Source texts of formatted documents:

-- Opening Marker --

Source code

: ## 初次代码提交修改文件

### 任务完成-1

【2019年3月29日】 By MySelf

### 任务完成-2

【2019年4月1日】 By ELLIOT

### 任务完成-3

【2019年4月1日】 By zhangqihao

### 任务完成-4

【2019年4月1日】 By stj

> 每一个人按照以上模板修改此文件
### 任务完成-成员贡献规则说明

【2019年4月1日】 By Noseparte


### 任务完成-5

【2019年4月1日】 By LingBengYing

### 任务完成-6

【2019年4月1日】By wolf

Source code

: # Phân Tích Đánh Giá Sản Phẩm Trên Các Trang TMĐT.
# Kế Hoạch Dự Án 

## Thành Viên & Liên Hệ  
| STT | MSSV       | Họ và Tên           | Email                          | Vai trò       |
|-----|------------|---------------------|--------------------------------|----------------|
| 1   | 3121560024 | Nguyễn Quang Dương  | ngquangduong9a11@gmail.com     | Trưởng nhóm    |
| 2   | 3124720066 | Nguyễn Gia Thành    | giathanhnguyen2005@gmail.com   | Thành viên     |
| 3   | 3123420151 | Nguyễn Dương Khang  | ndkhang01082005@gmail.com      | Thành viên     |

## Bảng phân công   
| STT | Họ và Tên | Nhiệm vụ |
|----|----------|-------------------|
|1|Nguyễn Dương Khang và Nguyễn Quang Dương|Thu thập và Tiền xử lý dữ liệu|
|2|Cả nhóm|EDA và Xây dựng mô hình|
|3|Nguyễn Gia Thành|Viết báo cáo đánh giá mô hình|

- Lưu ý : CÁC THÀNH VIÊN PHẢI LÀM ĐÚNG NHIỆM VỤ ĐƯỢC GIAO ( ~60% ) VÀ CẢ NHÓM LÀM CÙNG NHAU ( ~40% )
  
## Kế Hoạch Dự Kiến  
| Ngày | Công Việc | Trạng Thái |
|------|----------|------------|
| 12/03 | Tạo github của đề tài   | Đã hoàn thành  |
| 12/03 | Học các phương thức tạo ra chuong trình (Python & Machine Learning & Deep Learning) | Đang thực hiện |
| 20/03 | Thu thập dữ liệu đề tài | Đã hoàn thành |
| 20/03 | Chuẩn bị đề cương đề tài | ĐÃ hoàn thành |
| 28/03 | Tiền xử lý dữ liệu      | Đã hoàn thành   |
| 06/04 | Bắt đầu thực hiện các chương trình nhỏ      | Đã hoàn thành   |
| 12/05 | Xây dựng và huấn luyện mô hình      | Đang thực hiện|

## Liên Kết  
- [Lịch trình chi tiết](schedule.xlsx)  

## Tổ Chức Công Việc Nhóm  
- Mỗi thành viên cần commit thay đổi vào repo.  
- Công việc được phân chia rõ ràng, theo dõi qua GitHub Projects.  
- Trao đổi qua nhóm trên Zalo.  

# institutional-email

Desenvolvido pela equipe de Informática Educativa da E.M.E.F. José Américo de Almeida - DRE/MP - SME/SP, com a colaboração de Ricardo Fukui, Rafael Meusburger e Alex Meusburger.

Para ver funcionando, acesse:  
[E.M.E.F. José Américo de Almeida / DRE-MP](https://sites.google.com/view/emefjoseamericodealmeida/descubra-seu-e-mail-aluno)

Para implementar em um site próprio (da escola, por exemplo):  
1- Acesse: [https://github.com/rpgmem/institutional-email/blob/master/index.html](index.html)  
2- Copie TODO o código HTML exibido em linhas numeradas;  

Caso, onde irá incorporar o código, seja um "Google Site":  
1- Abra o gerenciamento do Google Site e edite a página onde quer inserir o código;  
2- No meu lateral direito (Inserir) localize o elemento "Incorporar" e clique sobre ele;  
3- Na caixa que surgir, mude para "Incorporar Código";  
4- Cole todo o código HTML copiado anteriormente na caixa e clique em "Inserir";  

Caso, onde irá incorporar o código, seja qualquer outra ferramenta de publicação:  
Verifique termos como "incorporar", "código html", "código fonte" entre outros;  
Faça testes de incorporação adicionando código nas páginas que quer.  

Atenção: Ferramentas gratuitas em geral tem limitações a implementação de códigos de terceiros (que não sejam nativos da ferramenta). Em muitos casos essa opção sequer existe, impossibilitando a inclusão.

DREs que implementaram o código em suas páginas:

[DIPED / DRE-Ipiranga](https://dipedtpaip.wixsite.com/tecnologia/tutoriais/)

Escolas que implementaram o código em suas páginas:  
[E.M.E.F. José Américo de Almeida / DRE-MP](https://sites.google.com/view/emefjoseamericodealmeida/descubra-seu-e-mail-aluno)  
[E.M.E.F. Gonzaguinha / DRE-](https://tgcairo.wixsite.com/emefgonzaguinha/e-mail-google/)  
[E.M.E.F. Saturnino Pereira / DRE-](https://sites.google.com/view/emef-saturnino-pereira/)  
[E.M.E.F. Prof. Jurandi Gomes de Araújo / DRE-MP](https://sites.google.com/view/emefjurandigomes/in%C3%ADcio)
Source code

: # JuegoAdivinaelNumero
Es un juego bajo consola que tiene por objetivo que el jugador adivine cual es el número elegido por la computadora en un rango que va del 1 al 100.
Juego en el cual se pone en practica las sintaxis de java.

-- Closing Marker --

## EXERCISE
Could you retype every record above exactly as written?

## RESULT OF THIS TASK
Source code

: ## 初次代码提交修改文件

### 任务完成-1

【2019年3月29日】 By MySelf

### 任务完成-2

【2019年4月1日】 By ELLIOT

### 任务完成-3

【2019年4月1日】 By zhangqihao

### 任务完成-4

【2019年4月1日】 By stj

> 每一个人按照以上模板修改此文件
### 任务完成-成员贡献规则说明

【2019年4月1日】 By Noseparte


### 任务完成-5

【2019年4月1日】 By LingBengYing

### 任务完成-6

【2019年4月1日】By wolf

Source code

: # Phân Tích Đánh Giá Sản Phẩm Trên Các Trang TMĐT.
# Kế Hoạch Dự Án 

## Thành Viên & Liên Hệ  
| STT | MSSV       | Họ và Tên           | Email                          | Vai trò       |
|-----|------------|---------------------|--------------------------------|----------------|
| 1   | 3121560024 | Nguyễn Quang Dương  | ngquangduong9a11@gmail.com     | Trưởng nhóm    |
| 2   | 3124720066 | Nguyễn Gia Thành    | giathanhnguyen2005@gmail.com   | Thành viên     |
| 3   | 3123420151 | Nguyễn Dương Khang  | ndkhang01082005@gmail.com      | Thành viên     |

## Bảng phân công   
| STT | Họ và Tên | Nhiệm vụ |
|----|----------|-------------------|
|1|Nguyễn Dương Khang và Nguyễn Quang Dương|Thu thập và Tiền xử lý dữ liệu|
|2|Cả nhóm|EDA và Xây dựng mô hình|
|3|Nguyễn Gia Thành|Viết báo cáo đánh giá mô hình|

- Lưu ý : CÁC THÀNH VIÊN PHẢI LÀM ĐÚNG NHIỆM VỤ ĐƯỢC GIAO ( ~60% ) VÀ CẢ NHÓM LÀM CÙNG NHAU ( ~40% )
  
## Kế Hoạch Dự Kiến  
| Ngày | Công Việc | Trạng Thái |
|------|----------|------------|
| 12/03 | Tạo github của đề tài   | Đã hoàn thành  |
| 12/03 | Học các phương thức tạo ra chuong trình (Python & Machine Learning & Deep Learning) | Đang thực hiện |
| 20/03 | Thu thập dữ liệu đề tài | Đã hoàn thành |
| 20/03 | Chuẩn bị đề cương đề tài | ĐÃ hoàn thành |
| 28/03 | Tiền xử lý dữ liệu      | Đã hoàn thành   |
| 06/04 | Bắt đầu thực hiện các chương trình nhỏ      | Đã hoàn thành   |
| 12/05 | Xây dựng và huấn luyện mô hình      | Đang thực hiện|

## Liên Kết  
- [Lịch trình chi tiết](schedule.xlsx)  

## Tổ Chức Công Việc Nhóm  
- Mỗi thành viên cần commit thay đổi vào repo.  
- Công việc được phân chia rõ ràng, theo dõi qua GitHub Projects.  
- Trao đổi qua nhóm trên Zalo.  

# institutional-email

Desenvolvido pela equipe de Informática Educativa da E.M.E.F. José Américo de Almeida - DRE/MP - SME/SP, com a colaboração de Ricardo Fukui, Rafael Meusburger e Alex Meusburger.

Para ver funcionando, acesse:  
[E.M.E.F. José Américo de Almeida / DRE-MP](https://sites.google.com/view/emefjoseamericodealmeida/descubra-seu-e-mail-aluno)

Para implementar em um site próprio (da escola, por exemplo):  
1- Acesse: [https://github.com/rpgmem/institutional-email/blob/master/index.html](index.html)  
2- Copie TODO o código HTML exibido em linhas numeradas;  

Caso, onde irá incorporar o código, seja um "Google Site":  
1- Abra o gerenciamento do Google Site e edite a página onde quer inserir o código;  
2- No meu lateral direito (Inserir) localize o elemento "Incorporar" e clique sobre ele;  
3- Na caixa que surgir, mude para "Incorporar Código";  
4- Cole todo o código HTML copiado anteriormente na caixa e clique em "Inserir";  

Caso, onde irá incorporar o código, seja qualquer outra ferramenta de publicação:  
Verifique termos como "incorporar", "código html", "código fonte" entre outros;  
Faça testes de incorporação adicionando código nas páginas que quer.  

Atenção: Ferramentas gratuitas em geral tem limitações a implementação de códigos de terceiros (que não sejam nativos da ferramenta). Em muitos casos essa opção sequer existe, impossibilitando a inclusão.

DREs que implementaram o código em suas páginas:

[DIPED / DRE-Ipiranga](https://dipedtpaip.wixsite.com/tecnologia/tutoriais/)

Escolas que implementaram o código em suas páginas:  
[E.M.E.F. José Américo de Almeida / DRE-MP](https://sites.google.com/view/emefjoseamericodealmeida/descubra-seu-e-mail-aluno)  
[E.M.E.F. Gonzaguinha / DRE-](https://tgcairo.wixsite.com/emefgonzaguinha/e-mail-google/)  
[E.M.E.F. Saturnino Pereira / DRE-](https://sites.google.com/view/emef-saturnino-pereira/)  
[E.M.E.F. Prof. Jurandi Gomes de Araújo / DRE-MP](https://sites.google.com/view/emefjurandigomes/in%C3%ADcio)
Source code

: # JuegoAdivinaelNumero
Es un juego bajo consola que tiene por objetivo que el jugador adivine cual es el número elegido por la computadora en un rango que va del 1 al 100.
Juego en el cual se pone en practica las sintaxis de java.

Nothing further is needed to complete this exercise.